Mistakes were made, we weren’t paying enough attention and we lost maybe a quarter pint (it’s hard to gauge volume when it’s in a spreading pool on your stovetop). I was quite upset for about ten minutes, but I got over it, and we have chalked this up to being an Important Lesson and an Offering to the Kitchen Gods. We didn’t have any further unfortunate incidents, so clearly the sacrifice worked.

Minor setbacks aside, we ended the sugaring season with about nine pints in jars. We could have done water bath canning and made it all shelf-stable, but….meh, we have refrigerator space. If we get really motivated we could still reboil it and can it.

There were a couple more jars, but they’ve already been distributed to family.

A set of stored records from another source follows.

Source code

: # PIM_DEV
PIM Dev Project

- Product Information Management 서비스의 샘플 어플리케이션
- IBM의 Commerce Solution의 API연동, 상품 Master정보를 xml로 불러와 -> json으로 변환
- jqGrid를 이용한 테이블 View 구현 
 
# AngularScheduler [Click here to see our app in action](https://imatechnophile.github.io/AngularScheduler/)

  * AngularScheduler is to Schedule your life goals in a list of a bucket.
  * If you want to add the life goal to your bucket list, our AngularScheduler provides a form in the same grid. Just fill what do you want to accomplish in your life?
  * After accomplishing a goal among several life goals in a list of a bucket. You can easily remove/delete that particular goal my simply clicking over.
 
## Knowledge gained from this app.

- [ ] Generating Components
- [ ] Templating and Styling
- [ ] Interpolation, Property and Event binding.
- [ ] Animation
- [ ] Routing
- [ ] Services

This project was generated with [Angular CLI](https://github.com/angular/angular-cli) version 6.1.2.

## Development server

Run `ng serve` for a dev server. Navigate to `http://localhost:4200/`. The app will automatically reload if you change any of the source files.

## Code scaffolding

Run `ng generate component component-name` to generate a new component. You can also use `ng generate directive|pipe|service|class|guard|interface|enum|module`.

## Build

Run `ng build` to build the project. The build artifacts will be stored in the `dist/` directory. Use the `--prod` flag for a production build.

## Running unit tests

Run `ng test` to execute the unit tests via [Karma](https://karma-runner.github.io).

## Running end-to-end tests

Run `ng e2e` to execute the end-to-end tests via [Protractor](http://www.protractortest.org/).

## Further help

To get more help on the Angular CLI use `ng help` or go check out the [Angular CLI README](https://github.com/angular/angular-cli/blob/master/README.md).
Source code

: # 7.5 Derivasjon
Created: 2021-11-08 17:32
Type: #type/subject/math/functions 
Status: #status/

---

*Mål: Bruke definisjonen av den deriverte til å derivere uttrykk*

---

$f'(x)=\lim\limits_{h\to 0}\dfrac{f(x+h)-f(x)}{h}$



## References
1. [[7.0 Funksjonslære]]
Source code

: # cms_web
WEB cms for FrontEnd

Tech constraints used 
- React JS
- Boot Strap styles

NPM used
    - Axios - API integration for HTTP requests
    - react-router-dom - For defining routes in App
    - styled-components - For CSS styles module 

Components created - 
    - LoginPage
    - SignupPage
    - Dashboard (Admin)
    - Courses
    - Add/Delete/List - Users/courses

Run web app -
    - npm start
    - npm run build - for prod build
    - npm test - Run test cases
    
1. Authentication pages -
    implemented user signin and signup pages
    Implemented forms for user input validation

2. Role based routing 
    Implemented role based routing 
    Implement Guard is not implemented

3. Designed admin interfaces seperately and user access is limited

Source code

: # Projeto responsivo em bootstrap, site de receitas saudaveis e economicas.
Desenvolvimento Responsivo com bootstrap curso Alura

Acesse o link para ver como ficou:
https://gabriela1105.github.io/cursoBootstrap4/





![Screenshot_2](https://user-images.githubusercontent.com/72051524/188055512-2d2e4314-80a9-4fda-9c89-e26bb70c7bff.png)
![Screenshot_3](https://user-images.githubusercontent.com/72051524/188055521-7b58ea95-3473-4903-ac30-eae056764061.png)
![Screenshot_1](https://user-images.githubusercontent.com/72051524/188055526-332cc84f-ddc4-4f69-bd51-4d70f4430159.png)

You’ll note in the photo above that there’s a white sediment collecting at the bottom of the jars. This is what’s called niter, or maple sand. Rather infuriatingly, I’ve seen some homesteader influencer type videos where the creator confidently declared that this substance is crystalized sugar, which is absolute bullshit. Sap has plenty of other stuff in it besides sugar, even before bud break; the white precipitate is largely made up of calcium and magnesium. It’s edible and harmless, just not super aesthetically pleasing, so it’s filtered out of commercially produced and packaged syrup. It doesn’t bother us, though, and we are working with such small quantities that I think we’d lose a meaningful amount of our syrup if we filtered it, just due to amount retained/lost in the filter itself. I actually kind of weirdly like it; it has no flavor, and when you get down to the bottom of the jar, you just end up with sort of a very slightly grainy paste consistency that spreads very nicely on a toasted bagel.

We did learn a couple things during this sugaring season – mostly about what sorts of things work to weigh down the sap collection container in 70mpg wind gusts – but overall the process is….strangely doable? Weirdly manageable? It’s time consuming and there are certainly ways you can run into trouble – like my parents’ neighbors, who apparently boiled so much sap in their kitchen so quickly that the moisture did serious damage to their kitchen and they had to get all the drywall replaced – but those issues are avoidable with some common sense. I highly recommend it to anyone who has a bit of time, an appropriate tree, and any degree of sweet tooth. There is nothing quite as tasty as french toast served with your own homemade syrup.

Sugaring season’s end dovetailed nicely with our window for early spring garden prep. This week I’ve gotten some last minute pear tree trimming in and worked on cleaning out dead plants from some of the garden beds; tonight I set up my first tray of seedlings. Need to start another tray or two worth of seeds, see about getting some hazelnut shrubs ordered, and decide what my strategy is going to be for attacking the invasive Scilla this year.

As never-ending and frustrating as gardening can be, it’s comforting and distracting to have such a wide menu of tasks open to me. Things will slip, some things may just get away from me entirely (this is at least the third year I have wanted to get hazelnuts in), but that’s okay – there will always be more to do than I can handle, and still, somehow, the things I do get done will be enough to matter.

That’s probably a good lesson for me to carry with me out of the garden and into the rest of my life, particularly right now. I shall endeavor to do so.